■ EXCERPTED RECORDS:
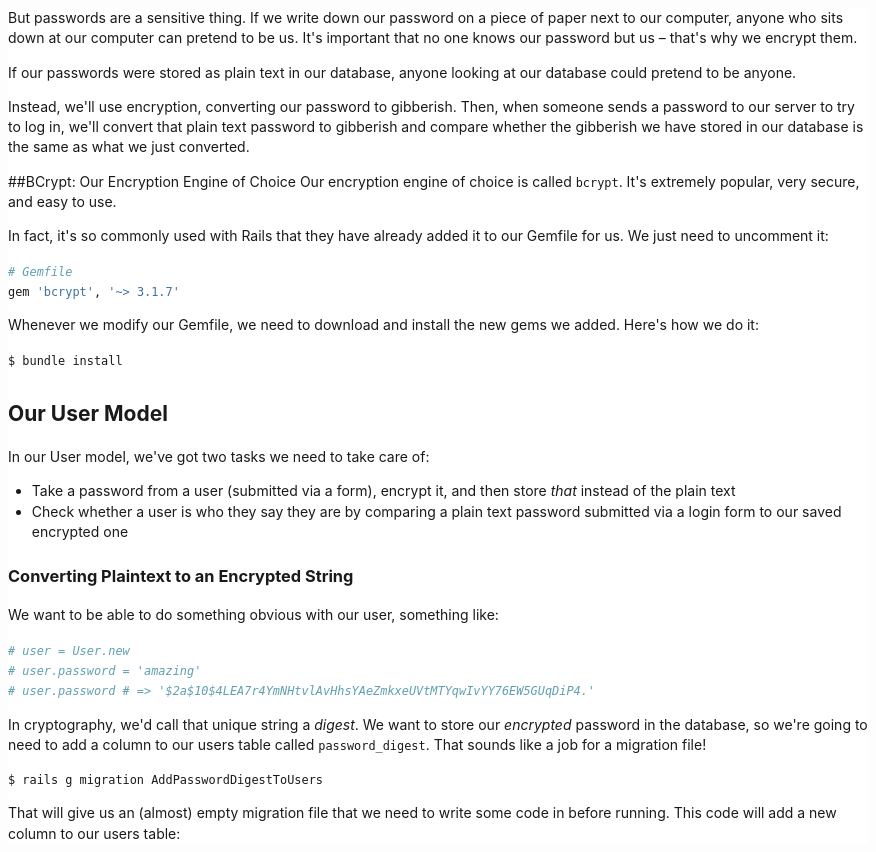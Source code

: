 But passwords are a sensitive thing. If we write down our password on a piece of paper next to our computer, anyone who sits down at our computer can pretend to be us. It's important that no one knows our password but us – that's why we encrypt them.

If our passwords were stored as plain text in our database, anyone looking at our database could pretend to be anyone.

Instead, we'll use encryption, converting our password to gibberish. Then, when someone sends a password to our server to try to log in, we'll convert that plain text password to gibberish and compare whether the gibberish we have stored in our database is the same as what we just converted.

##BCrypt: Our Encryption Engine of Choice
Our encryption engine of choice is called `bcrypt`. It's extremely popular, very secure, and easy to use. 

In fact, it's so commonly used with Rails that they have already added it to our Gemfile for us. We just need to uncomment it:  

```ruby
# Gemfile
gem 'bcrypt', '~> 3.1.7'
```

Whenever we modify our Gemfile, we need to download and install the new gems we added.  Here's how we do it:

```bash
$ bundle install
```

## Our User Model
In our User model, we've got two tasks we need to take care of:

* Take a password from a user (submitted via a form), encrypt it, and then store _that_ instead of the plain text
* Check whether a user is who they say they are by comparing a plain text password submitted via a login form to our saved encrypted one

### Converting Plaintext to an Encrypted String
We want to be able to do something obvious with our user, something like:

```ruby
# user = User.new
# user.password = 'amazing'
# user.password # => '$2a$10$4LEA7r4YmNHtvlAvHhsYAeZmkxeUVtMTYqwIvYY76EW5GUqDiP4.'
```

In cryptography, we'd call that unique string a _digest_. We want to store our _encrypted_ password in the database, so we're going to need to add a column to our users table called `password_digest`. That sounds like a job for a migration file!

```
$ rails g migration AddPasswordDigestToUsers
```

That will give us an (almost) empty migration file that we need to write some code in before running. This code will add a new column to our users table:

■ ASSIGNMENT: Retype each line of the data exactly, beginning with the first; include the line containing "In our User" and stop there, skipping every picture.

■ ANSWER AREA:
Source code

: But passwords are a sensitive thing. If we write down our password on a piece of paper next to our computer, anyone who sits down at our computer can pretend to be us. It's important that no one knows our password but us – that's why we encrypt them.

If our passwords were stored as plain text in our database, anyone looking at our database could pretend to be anyone.

Instead, we'll use encryption, converting our password to gibberish. Then, when someone sends a password to our server to try to log in, we'll convert that plain text password to gibberish and compare whether the gibberish we have stored in our database is the same as what we just converted.

##BCrypt: Our Encryption Engine of Choice
Our encryption engine of choice is called `bcrypt`. It's extremely popular, very secure, and easy to use. 

In fact, it's so commonly used with Rails that they have already added it to our Gemfile for us. We just need to uncomment it:  

```ruby
# Gemfile
gem 'bcrypt', '~> 3.1.7'
```

Whenever we modify our Gemfile, we need to download and install the new gems we added.  Here's how we do it:

```bash
$ bundle install
```

## Our User Model
In our User model, we've got two tasks we need to take care of:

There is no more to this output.